What greater expression of the Divine love for man are the twin miracles of the Incarnation and the Descent of the Holy Spirit? In spite of all that we do to one another, to ourselves, to God Himself, He deigns to dwell with us and among us, to teach us and guide us despite our frequent rejection of that instruction. Yes, we reject Him, but He gives us His very Self in the Holy Mysteries. We seek fulfillment in the creation, but He offers to make us, “partakers of the divine nature.” (2 Peter 1:4) For all of human history man has striven in vain to find truth in the starry heavens or in the minute details of material creation, sometimes devoting a whole lifetime to the pursuit, but in an instant, God brought His holy Apostles, and through them His Church, “into all truth.” (John 16:3)

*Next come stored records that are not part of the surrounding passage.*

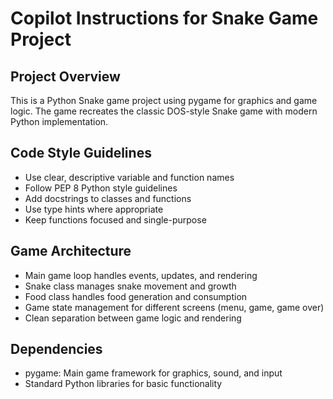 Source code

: # Copilot Instructions for Snake Game Project

<!-- Use this file to provide workspace-specific custom instructions to Copilot. For more details, visit https://code.visualstudio.com/docs/copilot/copilot-customization#_use-a-githubcopilotinstructionsmd-file -->

## Project Overview
This is a Python Snake game project using pygame for graphics and game logic. The game recreates the classic DOS-style Snake game with modern Python implementation.

## Code Style Guidelines
- Use clear, descriptive variable and function names
- Follow PEP 8 Python style guidelines
- Add docstrings to classes and functions
- Use type hints where appropriate
- Keep functions focused and single-purpose

## Game Architecture
- Main game loop handles events, updates, and rendering
- Snake class manages snake movement and growth
- Food class handles food generation and consumption
- Game state management for different screens (menu, game, game over)
- Clean separation between game logic and rendering

## Dependencies
- pygame: Main game framework for graphics, sound, and input
- Standard Python libraries for basic functionality
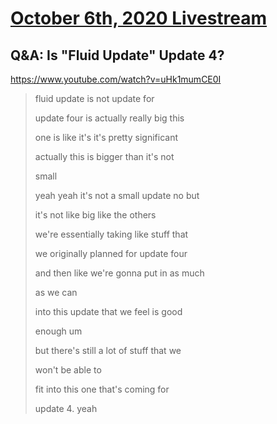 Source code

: # [October 6th, 2020 Livestream](../2020-10-06.md)
## Q&A: Is "Fluid Update" Update 4?
https://www.youtube.com/watch?v=uHk1mumCE0I
> fluid update is not update for
>
> update four is actually really big this
>
> one is like it's it's pretty significant
>
> actually this is bigger than it's not
>
> small
>
> yeah yeah it's not a small update no but
>
> it's not like big like the others
>
> we're essentially taking like stuff that
>
> we originally planned for update four
>
> and then like we're gonna put in as much
>
> as we can
>
> into this update that we feel is good
>
> enough um
>
> but there's still a lot of stuff that we
>
> won't be able to
>
> fit into this one that's coming for
>
> update 4. yeah
>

We will never surpass the faith and depth of spiritual understanding of the faith that the Apostles possessed on Pentecost. The Church has at times clarified her doctrines by the writings of the Fathers, by the decrees of Councils Ecumenical and local, but not one added an single iota to the Truth to which the Apostles were guided on this Holy and saving Feast: they only defended it from attacks from within and without. All of the work of the Church, all the labors of the saints after our Lord’s Resurrection, find their beginning and wellspring in the grace poured out on this day. But he will not force any of us to live according to that grace. He calls, beckons, chastises, and reminds us, but he does not force us. We can reject our calling as did Ananias and Sapphira so soon after this day, or we can be wholly transformed as were the Holy Apostles, even the one who began as a persecutor of Christians. If we are willing, we need look no further, no where else, for the truth that all mankind seeks so ardently. That Truth is here, God Himself, manifested in tongues of fire, offered to all nations, all peoples, if they will only turn to Him in faith.
As was Pentecost for the Apostles, this day in the Church calendar is a new beginning of our labors and struggles. After a brief week without fasting, we will begin the Apostle’s Fast. Let us draw strength and encouragement from the grace which is offered to us so freely on this day. Later today, at Vespers, we will prostrate again in Church for the first time since Holy Week, and the priest will read special prayers that we only hear once each year on this day. In the third part of the prayers, he will address God the one “Who… on this all-perfect and saving feast has deigned to receive propitiatory prayers for those that are kept in hades, giving us great hope that through Thee release and consolation may be sent down to those held there in the bondage of vileness.” If the prayers of the Church are so powerful that in them we may even have hope—not small but “great” hope—for those imprisoned ones, for whom the doors of repentance are forever closed, who cannot so much as pray for themselves, then how much more should we be emboldened to throw off the shackles of whatever sins and passions still bind us, when the opportunities for repentance and spiritual struggle are still open to us.
Let us each ask Our Lord, the All-Holy and Good and Life-Creating Spirit, to give us the strength to accept these freely given gifts, and to enlighten the dark and sinful recesses of our hearts. Amen.